GIVEN ENTRIES:
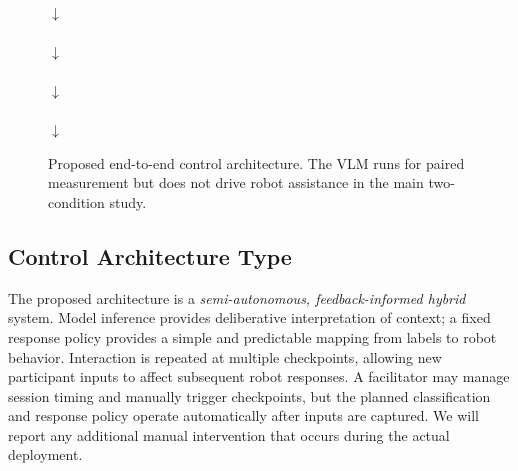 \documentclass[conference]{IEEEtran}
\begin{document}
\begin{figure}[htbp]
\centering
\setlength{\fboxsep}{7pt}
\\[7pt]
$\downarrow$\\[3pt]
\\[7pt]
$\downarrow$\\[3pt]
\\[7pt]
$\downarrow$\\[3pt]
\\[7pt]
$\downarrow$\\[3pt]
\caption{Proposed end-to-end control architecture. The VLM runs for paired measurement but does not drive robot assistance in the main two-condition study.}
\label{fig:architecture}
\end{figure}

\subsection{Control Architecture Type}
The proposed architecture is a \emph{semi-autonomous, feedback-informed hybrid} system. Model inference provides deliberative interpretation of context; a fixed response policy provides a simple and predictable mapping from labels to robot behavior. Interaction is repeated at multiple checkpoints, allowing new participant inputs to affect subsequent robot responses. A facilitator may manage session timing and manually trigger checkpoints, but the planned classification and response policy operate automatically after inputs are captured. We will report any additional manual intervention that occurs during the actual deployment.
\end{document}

TASK INSTRUCTIONS: Give the complete material again, exactly as written. Do not include the pictures.

YOUR SOLUTION:
 \documentclass[conference]{IEEEtran}
\begin{document}
\begin{figure}[htbp]
\centering
\setlength{\fboxsep}{7pt}
\\[7pt]
$\downarrow$\\[3pt]
\\[7pt]
$\downarrow$\\[3pt]
\\[7pt]
$\downarrow$\\[3pt]
\\[7pt]
$\downarrow$\\[3pt]
\caption{Proposed end-to-end control architecture. The VLM runs for paired measurement but does not drive robot assistance in the main two-condition study.}
\label{fig:architecture}
\end{figure}

\subsection{Control Architecture Type}
The proposed architecture is a \emph{semi-autonomous, feedback-informed hybrid} system. Model inference provides deliberative interpretation of context; a fixed response policy provides a simple and predictable mapping from labels to robot behavior. Interaction is repeated at multiple checkpoints, allowing new participant inputs to affect subsequent robot responses. A facilitator may manage session timing and manually trigger checkpoints, but the planned classification and response policy operate automatically after inputs are captured. We will report any additional manual intervention that occurs during the actual deployment.
\end{document}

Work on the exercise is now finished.